RECORDED INFORMATION >>
◆ ◆ ◆
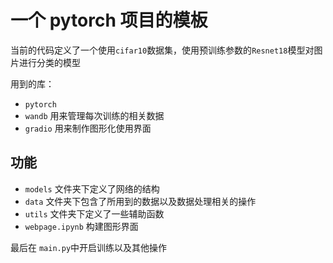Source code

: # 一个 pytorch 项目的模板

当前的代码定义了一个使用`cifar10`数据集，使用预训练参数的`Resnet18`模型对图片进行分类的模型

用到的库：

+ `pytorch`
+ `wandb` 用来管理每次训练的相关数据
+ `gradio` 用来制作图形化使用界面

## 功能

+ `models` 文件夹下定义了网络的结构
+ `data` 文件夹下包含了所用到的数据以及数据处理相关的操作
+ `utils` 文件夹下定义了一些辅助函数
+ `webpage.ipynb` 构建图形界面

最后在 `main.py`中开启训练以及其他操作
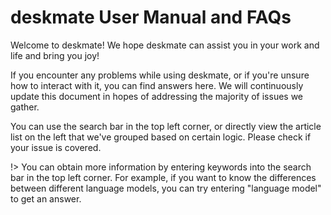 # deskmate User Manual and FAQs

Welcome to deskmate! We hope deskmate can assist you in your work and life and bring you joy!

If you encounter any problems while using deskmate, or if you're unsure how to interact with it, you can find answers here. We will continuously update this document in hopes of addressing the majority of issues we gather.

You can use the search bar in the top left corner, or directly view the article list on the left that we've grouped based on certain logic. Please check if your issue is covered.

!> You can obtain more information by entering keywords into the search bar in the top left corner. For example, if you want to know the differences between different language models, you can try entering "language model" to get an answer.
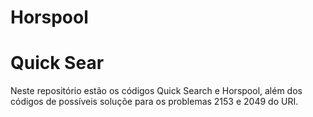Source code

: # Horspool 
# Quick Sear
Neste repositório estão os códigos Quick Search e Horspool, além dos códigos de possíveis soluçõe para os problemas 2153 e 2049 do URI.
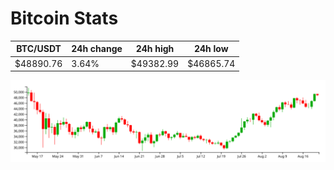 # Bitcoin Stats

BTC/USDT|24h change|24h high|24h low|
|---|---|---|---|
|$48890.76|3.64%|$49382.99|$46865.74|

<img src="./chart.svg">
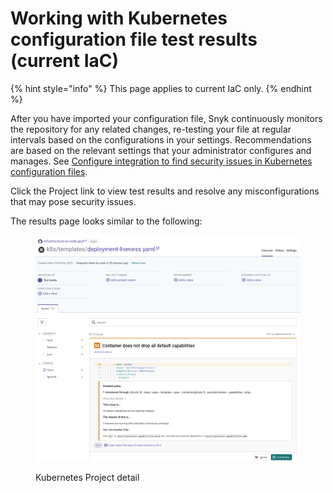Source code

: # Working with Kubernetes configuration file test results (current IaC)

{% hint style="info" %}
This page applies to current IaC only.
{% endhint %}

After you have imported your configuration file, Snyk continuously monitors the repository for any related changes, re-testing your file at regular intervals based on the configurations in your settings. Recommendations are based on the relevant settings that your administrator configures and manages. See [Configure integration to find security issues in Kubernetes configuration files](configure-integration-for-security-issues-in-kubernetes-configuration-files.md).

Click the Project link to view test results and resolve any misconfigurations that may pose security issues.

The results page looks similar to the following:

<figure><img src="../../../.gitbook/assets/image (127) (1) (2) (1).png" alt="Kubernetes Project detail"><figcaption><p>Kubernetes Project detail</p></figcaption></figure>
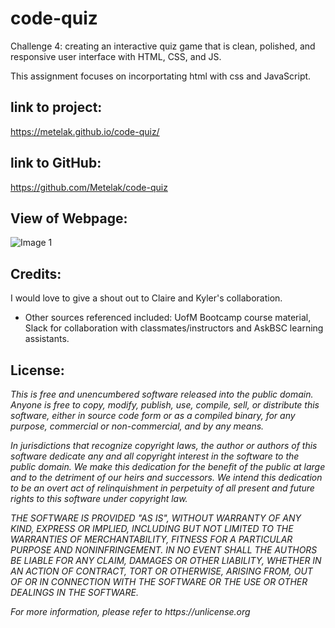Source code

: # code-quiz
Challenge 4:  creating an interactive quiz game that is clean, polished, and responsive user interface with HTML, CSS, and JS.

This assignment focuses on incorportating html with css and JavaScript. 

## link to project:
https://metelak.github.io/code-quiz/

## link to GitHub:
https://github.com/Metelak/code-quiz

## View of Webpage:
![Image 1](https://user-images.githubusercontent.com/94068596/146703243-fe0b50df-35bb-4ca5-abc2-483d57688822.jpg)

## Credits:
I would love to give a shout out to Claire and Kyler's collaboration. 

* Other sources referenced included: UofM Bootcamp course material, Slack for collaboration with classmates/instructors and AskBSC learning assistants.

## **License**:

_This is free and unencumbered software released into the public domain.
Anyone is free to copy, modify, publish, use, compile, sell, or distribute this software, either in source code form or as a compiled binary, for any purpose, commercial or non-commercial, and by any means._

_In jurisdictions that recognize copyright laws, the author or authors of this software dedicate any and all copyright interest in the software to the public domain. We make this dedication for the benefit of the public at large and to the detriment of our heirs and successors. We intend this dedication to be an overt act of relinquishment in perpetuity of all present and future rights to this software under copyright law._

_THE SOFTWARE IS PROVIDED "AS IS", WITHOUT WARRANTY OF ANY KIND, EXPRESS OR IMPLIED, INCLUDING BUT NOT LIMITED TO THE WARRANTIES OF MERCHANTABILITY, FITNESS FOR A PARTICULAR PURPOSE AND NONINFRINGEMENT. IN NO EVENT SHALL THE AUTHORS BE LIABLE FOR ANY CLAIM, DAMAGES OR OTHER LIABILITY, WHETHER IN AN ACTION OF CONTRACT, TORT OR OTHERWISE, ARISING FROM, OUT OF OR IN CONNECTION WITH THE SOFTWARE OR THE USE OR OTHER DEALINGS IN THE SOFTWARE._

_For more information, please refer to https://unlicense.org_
◆ ◆ ◆
EXERCISE >>
Report how many lines of the entries include the word "security", and let the number stand alone.

TASK SOLUTION >>
2